While Ruff thought a national emergency might be used to destroy the free markets in the U.S. and take away the C.B. radios and guns of Americans, was alarmed for more rational and obvious reasons. In an editorial, the paper repeated Ruff's warning:

"Executive Order No. 11490 is real, and only the lack of a crisis big enough, a president willing enough, and a public aroused enough to permit it to be invoked, separates us from a possible dictatorship, brought about under current law, waiting to be implemented in the event of circumstances which can be construed as a `national emergency.'"

President Carter evidently did not share this concern and, in 1977, he signed Executive Order 12148 which created the Federal Emergency Management Agency (FEMA) to replace the Federal Emergency Preparedness Agency. This Presidential Directive mandated an interface between the Department of Defense (DOD) and FEMA for civil defense planning and funding.

When Ronald Reagan came to power he gave FEMA vastly expanded executive emergency powers and appointed retired National Guard General Louis O. Giuffrida as his "emergency czar." Giuffrida's creation of contingency emergency plans to round up "militant negroes" while he was at the Naval War College caught the attention of then-Governor of California Reagan and his executive secretary Edwin Meese III.

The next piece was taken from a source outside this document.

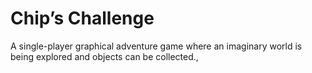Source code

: # Chip’s Challenge

A single-player graphical adventure game where an imaginary world is being explored and objects can be collected.,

As Governor, Reagan called on Giuffrida to design Operation Cable Splicer. Cable Splicer I, II and III were martial law plans to legitimize the arrest and detention of anti-Vietnam war activists and other political dissidents. In 1971, Governor Reagan, with a $425,000 grant from the Federal Law Enforcement Assistance Administration, established a counterterrorism training center--the California Specialized Training Institute (CSTI)--and made Giuffrida its commandant.

Shortly after he assumed the directorship of FEMA in 1981, Giuffrida had flooded high-level FEMA posts with friends from CSTI and the military police, had created a Civil Security Division of FEMA, and had established a Civil Defense Training Center in Emmitsburg, Maryland--based on the CSTI model. By 1984, the Center had trained one thousand civil defense personnel in survival techniques, counterterrorism and military police methods.

From February to July of 1982, President Reagan signed a series of National Security Decision Directives (NSDD)--presidential decisions on national security objectives--on civil defense policy and emergency mobilization preparedness. While Reagan's real U.S. civil defense policy is contained in the classified NSDD 26, some of the law enforcement and public safety provisions of the policy are made public in NSDD 47. This National Security Decision Directive provides for an intensified counterintelligence effort at home and the maintenance of law and order in a variety of emergencies, particularly terrorist incidents, civil disturbances, and nuclear emergencies.

Reagan gave the National Security Council (NSC) authority over the planning for civil defense policy with its expanded civil security powers. He mandated the creation of a senior-level interdepartmental board, the Emergency Mobilization Preparedness Board (EMPB), and charged it with responsibilities for policy and planning guidance, coordination of planning, resolution of issues, and monitoring progress.

The members of the EMPB were the Assistant for National Security Affairs (as its Chair), the DOD's Secretary of Defense for Policy, the Director of the Joint Chiefs of Staff, and representatives from 10 other federal agencies. FEMA provided the staff, support secretariat and operational supervision for the EMPB and their working group on civil defense. According to then Secretary of Defense Caspar W. Weinberger, by February 1983, the EMPB had prepared--and the President had approved--a national policy statement on emergency mobilization preparedness.

Oliver North served on the EMPB, having been assigned there from 1982 to 1984 by former National Security Advisor Robert McFarlane. General Giuffrida was there too, providing operational supervision. By forming the EMPB, Ronald Reagan made it possible for a small group of people, under the authority of the NSC, to wield enormous power. They, in turn, used this executive authority to change civil defense planning into a military/police version of civil security.